But for many Egyptians, the cacophony of the call to prayer is the whole point.

Cairo, Egypt
The sun sets behind modern buildings and mosque minarets in Cairo, Egypt. (David Silverman/Getty Images)

CAIRO, Egypt – Several hours before the first light breaks through the smog-filled skies above this sprawling capital city, Sheikh Ayman Gamal begins his days the same way.

“Allahu Akbar [God is great]! There is no God but Allah, and Mohamed is his prophet,” he cries into a microphone in a small mosque on the Street of Flowers in the Sayeda Zeinab district.

Those simple words, as old as Islam itself, form the first part of the adhan, or the Islamic call to prayer.

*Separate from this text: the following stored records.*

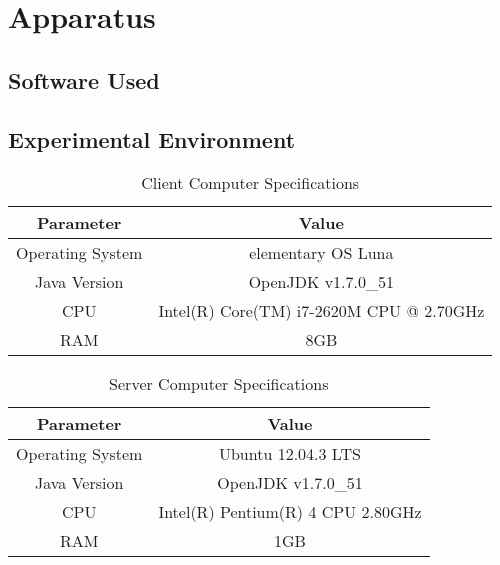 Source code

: \documentclass{article}
\begin{document}
\section{Apparatus}

\subsection{Software Used}

\subsection{Experimental Environment}
\begin{table}
    \begin{tabular}{|c|c|}
    \hline
    Parameter        & Value                                    \\ \hline
    Operating System & elementary OS Luna     					\\ \hline
    Java Version     & OpenJDK v1.7.0\_51                       \\ \hline
    CPU              & Intel(R) Core(TM) i7-2620M CPU @ 2.70GHz \\ \hline
    RAM              & 8GB                                      \\ \hline
    \end{tabular}
    \caption {Client Computer Specifications}
\end{table}


\begin{table}
    \begin{tabular}{|c|c|}
    \hline
    Parameter        & Value                                    \\ \hline
    Operating System & Ubuntu 12.04.3 LTS    					\\ \hline
    Java Version     & OpenJDK v1.7.0\_51                       \\ \hline
    CPU              & Intel(R) Pentium(R) 4 CPU 2.80GHz 		\\ \hline
    RAM              & 1GB                                      \\ \hline
    \end{tabular}
    \caption {Server Computer Specifications}
\end{table}

\end{document}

For Muslims, it is soaring, almost melodic poetry, summoning and uniting the faithful below to a five-times daily prayer.

But it’s loud.

The sheikh’s voice, amplified through a distorted megaphone perched just outside the mosque, booms and echoes off the neighborhood’s worn buildings and throughout its narrow alleyways.

It’s a bit too loud, according to the Egyptian government, especially considering that the other estimated 4,000 mosques in Cairo all perform the same adhan at slightly varying times with different voices.

A recent decree by Egypt’s Ministry of Religious Endowments aims to reduce the cacophony, syncing mosques like Gamal’s into a unified system that will eventually broadcast a single voice reading the prayer call through every mosque in Cairo.

The move – which started rolling out in select mosques earlier this month – has not been without controversy.

“I do not want them to sync our mosque,” said Sheikh Gamal. “The prayer call needs to be loud so that more people can hear the adhan. And there should not be just one voice reading the adhan in Cairo.”

Sheikh Gamal is just one of a growing number of Cairo residents who believe that the decision to unify the mosques symbolizes a government attempt to impose greater control over their faith.

And just like New Yorkers grappling with their city’s decision to build a Muslim community center near Ground Zero, many here in Egypt’s largest metropolis have spent the past several weeks engaged in a similar debate over what they describe as their own religious freedoms.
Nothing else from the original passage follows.